Days came and went, and she did as she was told, never leaving the house, answering the phone whenever
he
called. She spent most of her time alone in her room, lying on her bed just thinking. About Jay, mainly. Sometimes she’d slip into sleep still thinking about him and then she’d dream. Those were the best moments. Moments when it almost felt like he was there with her again. But they never lasted long.
A puppy calendar hung on her wall beside the door.
November’s picture was of a tiny dachshund playing in a pile of red and gold leaves. The beginning of the month was marked off in black slashes just like the rest of the calendar had been before it. Once she’d left her uncle must have continued to mark off the passing days, only in red ink instead. Each of those red marks was a sign of her rebellion, her insubordination. Things she needed to be punished for, to
him
. But to
her,
they marked something entirely different. To Emerson they represented her days of freedom, days where she could be who she wanted and love who she wanted. Without meaning to,
he
had highlighted the best days of her life for her to remember, instead of repent, as she was sure she was meant to.
She’d stopped marking the days since she’d returned. They just didn’t seem to matter anymore. One was just like the next and nothing was ever going to change that. But when her uncle didn’t go to work, she knew it was the weekend and the time to go back to school was drawing near. She tried to care. Feel something about it. Nerves, fear, excitement,
anything
, but she just couldn’t.

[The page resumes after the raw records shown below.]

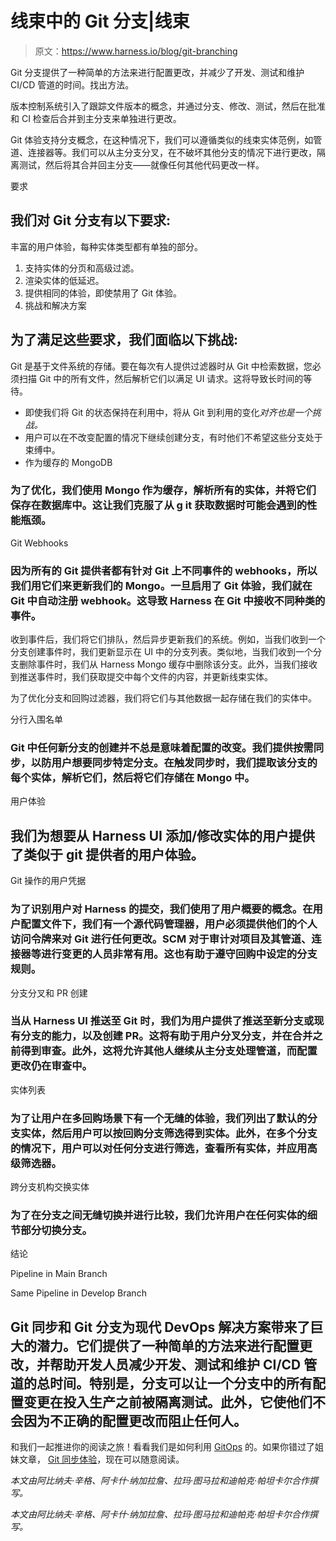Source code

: # 线束中的 Git 分支|线束

> 原文：<https://www.harness.io/blog/git-branching>

Git 分支提供了一种简单的方法来进行配置更改，并减少了开发、测试和维护 CI/CD 管道的时间。找出方法。

版本控制系统引入了跟踪文件版本的概念，并通过分支、修改、测试，然后在批准和 CI 检查后合并到主分支来单独进行更改。

Git 体验支持分支概念，在这种情况下，我们可以遵循类似的线束实体范例，如管道、连接器等。我们可以从主分支分叉，在不破坏其他分支的情况下进行更改，隔离测试，然后将其合并回主分支——就像任何其他代码更改一样。

要求

## 我们对 Git 分支有以下要求:

丰富的用户体验，每种实体类型都有单独的部分。

1.  支持实体的分页和高级过滤。
2.  渲染实体的低延迟。
3.  提供相同的体验，即使禁用了 Git 体验。
4.  挑战和解决方案

## 为了满足这些要求，我们面临以下挑战:

Git 是基于文件系统的存储。要在每次有人提供过滤器时从 Git 中检索数据，您必须扫描 Git 中的所有文件，然后解析它们以满足 UI 请求。这将导致长时间的等待。

*   即使我们将 Git 的状态保持在利用中，将从 Git 到利用的变化*对齐也是一个挑战。*
*   用户可以在不改变配置的情况下继续创建分支，有时他们不希望这些分支处于束缚中。
*   作为缓存的 MongoDB

### 为了优化，我们使用 Mongo 作为缓存，解析所有的实体，并将它们保存在数据库中。这让我们克服了从 g it 获取数据时可能会遇到的性能瓶颈。

Git Webhooks

### 因为所有的 Git 提供者都有针对 Git 上不同事件的 webhooks，所以我们用它们来更新我们的 Mongo。一旦启用了 Git 体验，我们就在 Git 中自动注册 webhook。这导致 Harness 在 Git 中接收不同种类的事件。

收到事件后，我们将它们排队，然后异步更新我们的系统。例如，当我们收到一个分支创建事件时，我们更新显示在 UI 中的分支列表。类似地，当我们收到一个分支删除事件时，我们从 Harness Mongo 缓存中删除该分支。此外，当我们接收到推送事件时，我们获取提交中每个文件的内容，并更新线束实体。

为了优化分支和回购过滤器，我们将它们与其他数据一起存储在我们的实体中。

分行入围名单

### Git 中任何新分支的创建并不总是意味着配置的改变。我们提供按需同步，以防用户想要同步特定分支。在触发同步时，我们提取该分支的每个实体，解析它们，然后将它们存储在 Mongo 中。

用户体验

## 我们为想要从 Harness UI 添加/修改实体的用户提供了类似于 git 提供者的用户体验。

Git 操作的用户凭据

### 为了识别用户对 Harness 的提交，我们使用了用户概要的概念。在用户配置文件下，我们有一个源代码管理器，用户必须提供他们的个人访问令牌来对 Git 进行任何更改。SCM 对于审计对项目及其管道、连接器等进行变更的人员非常有用。这也有助于遵守回购中设定的分支规则。

分支分叉和 PR 创建

### 当从 Harness UI 推送至 Git 时，我们为用户提供了推送至新分支或现有分支的能力，以及创建 PR。这将有助于用户分叉分支，并在合并之前得到审查。此外，这将允许其他人继续从主分支处理管道，而配置更改仍在审查中。

实体列表

### 为了让用户在多回购场景下有一个无缝的体验，我们列出了默认的分支实体，然后用户可以按回购分支筛选得到实体。此外，在多个分支的情况下，用户可以对任何分支进行筛选，查看所有实体，并应用高级筛选器。

跨分支机构交换实体

### 为了在分支之间无缝切换并进行比较，我们允许用户在任何实体的细节部分切换分支。

结论

Pipeline in Main Branch

Same Pipeline in Develop Branch

## Git 同步和 Git 分支为现代 DevOps 解决方案带来了巨大的潜力。它们提供了一种简单的方法来进行配置更改，并帮助开发人员减少开发、测试和维护 CI/CD 管道的总时间。特别是，分支可以让一个分支中的所有配置变更在投入生产之前被隔离测试。此外，它使他们不会因为不正确的配置更改而阻止任何人。

和我们一起推进你的阅读之旅！看看我们是如何利用 [GitOps](https://harness.io/blog/harness-gitops-deployments/) 的。如果你错过了姐妹文章， [Git 同步体验](https://harness.io/blog/git-sync-experience/)，现在可以随意阅读。

*本文由阿比纳夫·辛格、阿卡什·纳加拉詹、拉玛·图马拉和迪帕克·帕坦卡尔合作撰写。*

*本文由阿比纳夫·辛格、阿卡什·纳加拉詹、拉玛·图马拉和迪帕克·帕坦卡尔合作撰写。*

It didn’t matter. Nothing mattered.
***
When she arrived on campus in the morning, an aid would discreetly follow her into the building. If she failed to arrive for any reason, her uncle would be notified immediately. From there, each of her teachers had specific orders to report it at once if she didn’t show up for class on time and her uncle would be notified. She was forbidden to leave campus for lunch, or by any other means than her assigned bus, which she would be observed boarding at the end of the day as well.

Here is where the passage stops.